Stupid Question ™
Dec. 6, 2001
By John Ruch
© 2001
Q: Regarding the demand for smallpox vaccine, why don’t we just make it the way the Colonists did? They were able to whip up plenty of vaccine without fancy equipment.
—Scarface
A: All vaccines are risky, their use being weighed against the risk presented by disease.
The Colonial smallpox vaccine had an abominable risk—1 to 2 percent of recipients died—but smallpox had a death rate of 25 to 30 percent. (A mild strain killed only 1 percent, and two virulent strains killed nearly 100 percent.)
Today, even the much safer modern vaccine is too risky for general use compared to the near non-existent chance of getting smallpox, which hasn’t been seen in the wild since 1977.
The Colonial method, first used in Boston in 1721, would be totally unacceptable today because it involved actually giving people smallpox.
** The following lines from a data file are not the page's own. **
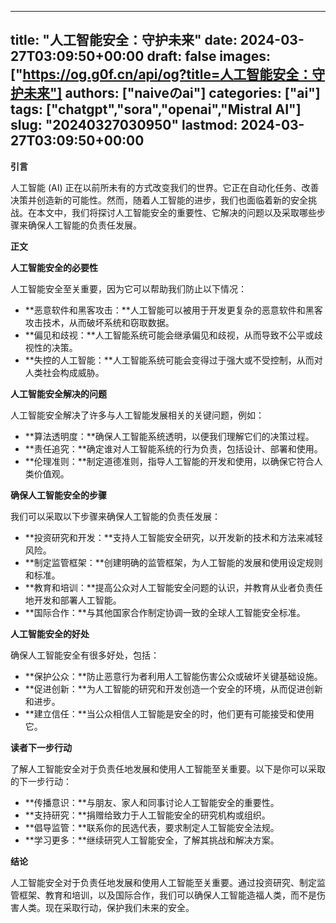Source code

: 
---
title: "人工智能安全：守护未来"
date: 2024-03-27T03:09:50+00:00
draft: false
images: ["https://og.g0f.cn/api/og?title=人工智能安全：守护未来"]
authors: ["naiveのai"]
categories: ["ai"]
tags: ["chatgpt","sora","openai","Mistral AI"]
slug: "20240327030950"
lastmod: 2024-03-27T03:09:50+00:00
---
**引言**

人工智能 (AI) 正在以前所未有的方式改变我们的世界。它正在自动化任务、改善决策并创造新的可能性。然而，随着人工智能的进步，我们也面临着新的安全挑战。在本文中，我们将探讨人工智能安全的重要性、它解决的问题以及采取哪些步骤来确保人工智能的负责任发展。

**正文**

**人工智能安全的必要性**

人工智能安全至关重要，因为它可以帮助我们防止以下情况：

* **恶意软件和黑客攻击：**人工智能可以被用于开发更复杂的恶意软件和黑客攻击技术，从而破坏系统和窃取数据。
* **偏见和歧视：**人工智能系统可能会继承偏见和歧视，从而导致不公平或歧视性的决策。
* **失控的人工智能：**人工智能系统可能会变得过于强大或不受控制，从而对人类社会构成威胁。

**人工智能安全解决的问题**

人工智能安全解决了许多与人工智能发展相关的关键问题，例如：

* **算法透明度：**确保人工智能系统透明，以便我们理解它们的决策过程。
* **责任追究：**确定谁对人工智能系统的行为负责，包括设计、部署和使用。
* **伦理准则：**制定道德准则，指导人工智能的开发和使用，以确保它符合人类价值观。

**确保人工智能安全的步骤**

我们可以采取以下步骤来确保人工智能的负责任发展：

* **投资研究和开发：**支持人工智能安全研究，以开发新的技术和方法来减轻风险。
* **制定监管框架：**创建明确的监管框架，为人工智能的发展和使用设定规则和标准。
* **教育和培训：**提高公众对人工智能安全问题的认识，并教育从业者负责任地开发和部署人工智能。
* **国际合作：**与其他国家合作制定协调一致的全球人工智能安全标准。

**人工智能安全的好处**

确保人工智能安全有很多好处，包括：

* **保护公众：**防止恶意行为者利用人工智能伤害公众或破坏关键基础设施。
* **促进创新：**为人工智能的研究和开发创造一个安全的环境，从而促进创新和进步。
* **建立信任：**当公众相信人工智能是安全的时，他们更有可能接受和使用它。

**读者下一步行动**

了解人工智能安全对于负责任地发展和使用人工智能至关重要。以下是你可以采取的下一步行动：

* **传播意识：**与朋友、家人和同事讨论人工智能安全的重要性。
* **支持研究：**捐赠给致力于人工智能安全的研究机构或组织。
* **倡导监管：**联系你的民选代表，要求制定人工智能安全法规。
* **学习更多：**继续研究人工智能安全，了解其挑战和解决方案。

**结论**

人工智能安全对于负责任地发展和使用人工智能至关重要。通过投资研究、制定监管框架、教育和培训，以及国际合作，我们可以确保人工智能造福人类，而不是伤害人类。现在采取行动，保护我们未来的安全。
An arm or leg was cut open and pus from somebody else’s smallpox blister was inserted into the wound. With luck, recipients developed mild smallpox and produced antibodies that rendered them permanently immune to further infection. But some recipients developed lethal smallpox.
In 1796, English doctor Edward Jenner announced a new vaccine using pus from cowpox, a related but much milder disease that produced lesions on the udders of cows. This method was much safer but had drawbacks.
Cowpox doesn’t exist in the US and is rare in its European home. (Jenner once spent two years searching for a case of it.) Jenner had to ship threads soaked in cowpox pus to his US pals. And cows quickly get over cowpox, making it hard to maintain a reserve of the virus strong enough to use as a vaccine. (The disease is actually native to rodents.)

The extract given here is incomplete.